Full coverage across cloud providers and resources
With agentless deep scanning, security teams are able to tackle the problems of incomplete coverage. Agentless approaches only require a single connector per cloud or Kubernetes environment, and are able to capture all the important data about workloads, including ephemeral and offline resources, within those environments. No need to identify and install anything on any individual resource. Since the agentless approach leverages the cloud providers’ visibility itself, it is able to provide 100% coverage.
Rich context from the entire environment
Beyond cloud resources themselves, agentless approaches are also able to capture crucial context from the cloud environment that is necessary for identifying real risks. Important cloud metadata that goes beyond the boundaries of individual resources has a huge impact on identifying and prioritizing critical risks. For example, via the connectors, agentless approaches can capture information about identities across principals and resources to see the risks of exposed secrets, or networking information at the cloud level to identify network exposure paths for specific resources.

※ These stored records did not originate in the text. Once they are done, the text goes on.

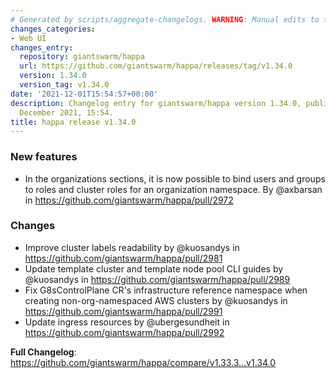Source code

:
 ```yaml
---
# Generated by scripts/aggregate-changelogs. WARNING: Manual edits to this files will be overwritten.
changes_categories:
- Web UI
changes_entry:
  repository: giantswarm/happa
  url: https://github.com/giantswarm/happa/releases/tag/v1.34.0
  version: 1.34.0
  version_tag: v1.34.0
date: '2021-12-01T15:54:57+00:00'
description: Changelog entry for giantswarm/happa version 1.34.0, published on 01
  December 2021, 15:54.
title: happa release v1.34.0
---
```


### New features

* In the organizations sections, it is now possible to bind users and groups to roles and cluster roles for an organization namespace. By @axbarsan in https://github.com/giantswarm/happa/pull/2972

### Changes

* Improve cluster labels readability by @kuosandys in https://github.com/giantswarm/happa/pull/2981
* Update template cluster and template node pool CLI guides by @kuosandys in https://github.com/giantswarm/happa/pull/2989
* Fix G8sControlPlane CR's infrastructure reference namespace when creating non-org-namespaced AWS clusters by @kuosandys in https://github.com/giantswarm/happa/pull/2991
* Update ingress resources by @ubergesundheit in https://github.com/giantswarm/happa/pull/2992

**Full Changelog**: https://github.com/giantswarm/happa/compare/v1.33.3...v1.34.0
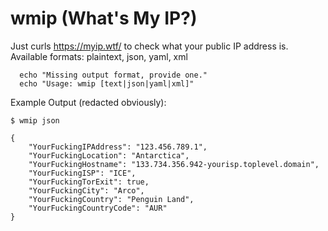 # wmip (What's My IP?)

Just curls https://myip.wtf/ to check what your public IP address is.
Available formats: plaintext, json, yaml, xml

```
  echo "Missing output format, provide one."
  echo "Usage: wmip [text|json|yaml|xml]"
```

Example Output (redacted obviously):

```
$ wmip json

{
    "YourFuckingIPAddress": "123.456.789.1",
    "YourFuckingLocation": "Antarctica",
    "YourFuckingHostname": "133.734.356.942-yourisp.toplevel.domain",
    "YourFuckingISP": "ICE",
    "YourFuckingTorExit": true,
    "YourFuckingCity": "Arco",
    "YourFuckingCountry": "Penguin Land",
    "YourFuckingCountryCode": "AUR"
}
```


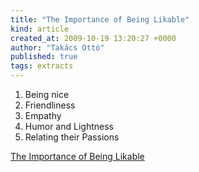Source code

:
 ```yaml
---
title: "The Importance of Being Likable"
kind: article
created_at: 2009-10-19 13:20:27 +0000
author: "Takács Ottó"
published: true
tags: extracts
---
```

1. Being nice
1. Friendliness
1. Empathy
1. Humor and Lightness
1. Relating their Passions

[The Importance of Being Likable](http://www.scotthyoung.com/blog/2009/09/16/the-importance-of-being-likable/)

<div class='old-comments'></div>
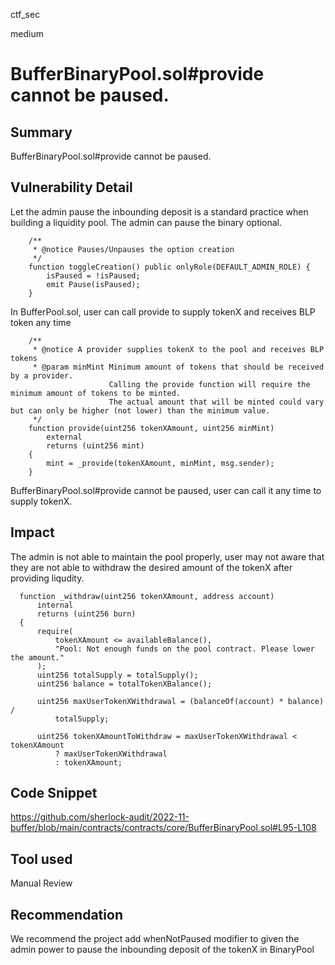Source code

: ctf_sec

medium

# BufferBinaryPool.sol#provide cannot be paused.

## Summary

BufferBinaryPool.sol#provide cannot be paused.

## Vulnerability Detail

Let the admin pause the inbounding deposit is a standard practice when building a liquidity pool.  The admin can pause the binary optional. 

```solidity
    /**
     * @notice Pauses/Unpauses the option creation
     */
    function toggleCreation() public onlyRole(DEFAULT_ADMIN_ROLE) {
        isPaused = !isPaused;
        emit Pause(isPaused);
    }

```

In BufferPool.sol, user can call provide to supply tokenX and receives BLP token any time

```solidity
    /**
     * @notice A provider supplies tokenX to the pool and receives BLP tokens
     * @param minMint Minimum amount of tokens that should be received by a provider.
                      Calling the provide function will require the minimum amount of tokens to be minted.
                      The actual amount that will be minted could vary but can only be higher (not lower) than the minimum value.
     */
    function provide(uint256 tokenXAmount, uint256 minMint)
        external
        returns (uint256 mint)
    {
        mint = _provide(tokenXAmount, minMint, msg.sender);
    }
```

BufferBinaryPool.sol#provide cannot be paused, user can call it any time to supply tokenX.

## Impact

The admin is not able to maintain the pool properly, user may not aware that they are not able to withdraw the desired amount of the tokenX after providing liqudity. 

```solidity
  function _withdraw(uint256 tokenXAmount, address account)
      internal
      returns (uint256 burn)
  {
      require(
          tokenXAmount <= availableBalance(),
          "Pool: Not enough funds on the pool contract. Please lower the amount."
      );
      uint256 totalSupply = totalSupply();
      uint256 balance = totalTokenXBalance();

      uint256 maxUserTokenXWithdrawal = (balanceOf(account) * balance) /
          totalSupply;

      uint256 tokenXAmountToWithdraw = maxUserTokenXWithdrawal < tokenXAmount
          ? maxUserTokenXWithdrawal
          : tokenXAmount;
```


## Code Snippet

https://github.com/sherlock-audit/2022-11-buffer/blob/main/contracts/contracts/core/BufferBinaryPool.sol#L95-L108

## Tool used

Manual Review

## Recommendation

We recommend the project add whenNotPaused modifier to given the admin power to pause the inbounding deposit of the tokenX in BinaryPool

No impact on the environment
Agentless scans take snapshots of resources with each scan, so there are no changes made to the resources themselves, like with an agent-based approach. Any updates made to the agentless scanner will not require security teams to take maintenance actions on their resources, creating no impact on the environment.

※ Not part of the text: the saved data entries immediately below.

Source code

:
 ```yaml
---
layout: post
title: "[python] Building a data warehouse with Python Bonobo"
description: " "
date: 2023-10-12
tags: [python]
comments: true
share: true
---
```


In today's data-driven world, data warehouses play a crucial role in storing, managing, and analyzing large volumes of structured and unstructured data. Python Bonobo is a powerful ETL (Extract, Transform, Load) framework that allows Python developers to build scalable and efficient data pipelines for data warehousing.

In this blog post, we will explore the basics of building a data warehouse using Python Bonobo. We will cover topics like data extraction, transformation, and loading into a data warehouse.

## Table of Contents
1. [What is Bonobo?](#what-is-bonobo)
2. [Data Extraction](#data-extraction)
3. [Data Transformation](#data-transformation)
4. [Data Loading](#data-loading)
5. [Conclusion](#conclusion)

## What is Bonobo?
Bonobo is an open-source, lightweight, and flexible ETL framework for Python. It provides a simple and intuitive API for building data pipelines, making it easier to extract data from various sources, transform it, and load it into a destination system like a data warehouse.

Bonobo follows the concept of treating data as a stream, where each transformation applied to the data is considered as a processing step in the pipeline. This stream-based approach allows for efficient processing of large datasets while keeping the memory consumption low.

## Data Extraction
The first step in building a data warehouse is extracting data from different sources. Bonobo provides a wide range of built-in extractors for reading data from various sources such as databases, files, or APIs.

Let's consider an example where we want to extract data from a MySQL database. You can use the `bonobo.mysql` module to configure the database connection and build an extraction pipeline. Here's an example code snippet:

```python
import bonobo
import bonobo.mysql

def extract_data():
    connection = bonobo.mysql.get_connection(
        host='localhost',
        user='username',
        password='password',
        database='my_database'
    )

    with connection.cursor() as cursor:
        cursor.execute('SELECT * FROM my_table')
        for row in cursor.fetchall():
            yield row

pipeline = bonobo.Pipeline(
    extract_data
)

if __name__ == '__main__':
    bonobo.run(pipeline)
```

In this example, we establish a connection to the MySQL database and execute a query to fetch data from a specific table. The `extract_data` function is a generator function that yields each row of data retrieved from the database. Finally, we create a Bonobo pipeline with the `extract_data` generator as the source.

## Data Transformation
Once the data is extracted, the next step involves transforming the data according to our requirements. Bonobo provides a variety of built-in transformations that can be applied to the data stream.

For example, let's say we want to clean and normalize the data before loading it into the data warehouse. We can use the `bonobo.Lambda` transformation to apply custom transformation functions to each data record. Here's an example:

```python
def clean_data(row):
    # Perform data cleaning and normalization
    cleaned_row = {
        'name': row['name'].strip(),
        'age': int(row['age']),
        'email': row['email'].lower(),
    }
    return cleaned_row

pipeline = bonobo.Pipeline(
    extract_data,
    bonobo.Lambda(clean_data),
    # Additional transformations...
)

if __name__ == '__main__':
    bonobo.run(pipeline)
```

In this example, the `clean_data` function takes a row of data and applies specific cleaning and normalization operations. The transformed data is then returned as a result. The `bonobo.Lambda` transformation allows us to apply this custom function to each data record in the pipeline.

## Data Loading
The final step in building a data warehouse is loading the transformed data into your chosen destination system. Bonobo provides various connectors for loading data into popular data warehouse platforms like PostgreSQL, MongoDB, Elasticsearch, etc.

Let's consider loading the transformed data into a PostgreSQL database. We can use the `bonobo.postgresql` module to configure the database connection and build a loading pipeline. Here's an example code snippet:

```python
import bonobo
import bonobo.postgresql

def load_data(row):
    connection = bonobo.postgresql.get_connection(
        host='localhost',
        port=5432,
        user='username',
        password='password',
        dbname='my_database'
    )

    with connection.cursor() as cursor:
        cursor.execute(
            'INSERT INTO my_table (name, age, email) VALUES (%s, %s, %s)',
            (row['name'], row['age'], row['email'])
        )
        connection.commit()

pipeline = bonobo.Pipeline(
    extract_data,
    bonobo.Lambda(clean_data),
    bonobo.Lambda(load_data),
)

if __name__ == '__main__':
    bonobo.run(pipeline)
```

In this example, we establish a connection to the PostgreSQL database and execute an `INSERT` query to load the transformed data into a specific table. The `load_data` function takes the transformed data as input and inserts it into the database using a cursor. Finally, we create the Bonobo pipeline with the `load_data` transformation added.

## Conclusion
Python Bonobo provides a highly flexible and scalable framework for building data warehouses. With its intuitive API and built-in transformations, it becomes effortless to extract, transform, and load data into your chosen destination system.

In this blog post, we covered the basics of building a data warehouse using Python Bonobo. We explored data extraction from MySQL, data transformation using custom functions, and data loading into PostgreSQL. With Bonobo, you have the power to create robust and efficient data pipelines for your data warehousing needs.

The volume snapshot approach of agentless deep scanning ensures that there’s no impact to performance in an environment, as the connectors are only reading data via APIs and scanning out of band, not relying on the cloud environment’s compute resources to run. This allows agentless deep scanning approaches to achieve a level of comprehensiveness in terms of coverage and features that is not possible with agent-based approaches due to the tradeoff between performance and impact to the environment.

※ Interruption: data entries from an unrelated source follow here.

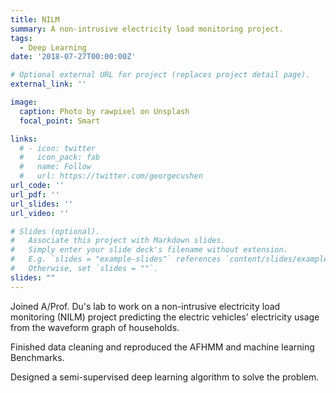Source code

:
 ```yaml
---
title: NILM
summary: A non-intrusive electricity load monitoring project.
tags:
  - Deep Learning
date: '2018-07-27T00:00:00Z'

# Optional external URL for project (replaces project detail page).
external_link: ''

image:
  caption: Photo by rawpixel on Unsplash
  focal_point: Smart

links:
  # - icon: twitter
  #   icon_pack: fab
  #   name: Follow
  #   url: https://twitter.com/georgecushen
url_code: ''
url_pdf: ''
url_slides: ''
url_video: ''

# Slides (optional).
#   Associate this project with Markdown slides.
#   Simply enter your slide deck's filename without extension.
#   E.g. `slides = "example-slides"` references `content/slides/example-slides.md`.
#   Otherwise, set `slides = ""`.
slides: ""
---
```


Joined A/Prof. Du's lab to work on a non-intrusive electricity load monitoring (NILM) project predicting the electric vehicles' electricity usage from the waveform graph of households.

Finished data cleaning and reproduced the AFHMM and machine learning Benchmarks.

Designed a semi-supervised deep learning algorithm to solve the problem.
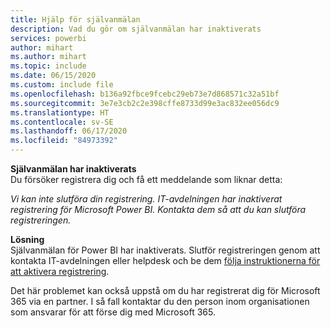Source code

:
 ```yaml
---
title: Hjälp för självanmälan
description: Vad du gör om självanmälan har inaktiverats
services: powerbi
author: mihart
ms.author: mihart
ms.topic: include
ms.date: 06/15/2020
ms.custom: include file
ms.openlocfilehash: b136a92fbce9fcebc29eb73e7d868571c32a51bf
ms.sourcegitcommit: 3e7e3cb2c2e398cffe8733d99e3ac832ee056dc9
ms.translationtype: HT
ms.contentlocale: sv-SE
ms.lasthandoff: 06/17/2020
ms.locfileid: "84973392"
---
```

**Självanmälan har inaktiverats**    
Du försöker registrera dig och få ett meddelande som liknar detta: 

*Vi kan inte slutföra din registrering. IT-avdelningen har inaktiverat registrering för Microsoft Power BI. Kontakta dem så att du kan slutföra registreringen.* 

**Lösning**    
Självanmälan för Power BI har inaktiverats. Slutför registreringen genom att kontakta IT-avdelningen eller helpdesk och be dem [följa instruktionerna för att aktivera registrering](../admin/service-admin-disable-self-service.md). 

Det här problemet kan också uppstå om du har registrerat dig för Microsoft 365 via en partner. I så fall kontaktar du den person inom organisationen som ansvarar för att förse dig med Microsoft 365.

It’s time to move beyond agents in cloud security
The cloud is too dynamic and ephemeral to keep up a strong security posture solely by relying on having agents on every resource. It’s like trying to drain a river with a bucket. For each bit you do capture, so much more has raced past you. The only way forward is to find an approach that lets security teams get visibility into every resource in the ever-changing cloud -- whether they’re static, ephemeral, or offline -- and doesn’t impact the cloud environment, and lets agents play the role of the last line of defense on critical resources.
If they want DevOps teams to work with them, security teams cannot afford to introduce new risks or impact performance and resource utilization with their solutions. Cloud-native approaches let security teams roll out a solution quickly without onerous asks on DevOps that gives them the coverage and context across the entire cloud they need to identify and prioritize real risks. With agents in place on critical resources as a last line of defense, this lets security teams create a solid security foundation for the cloud world.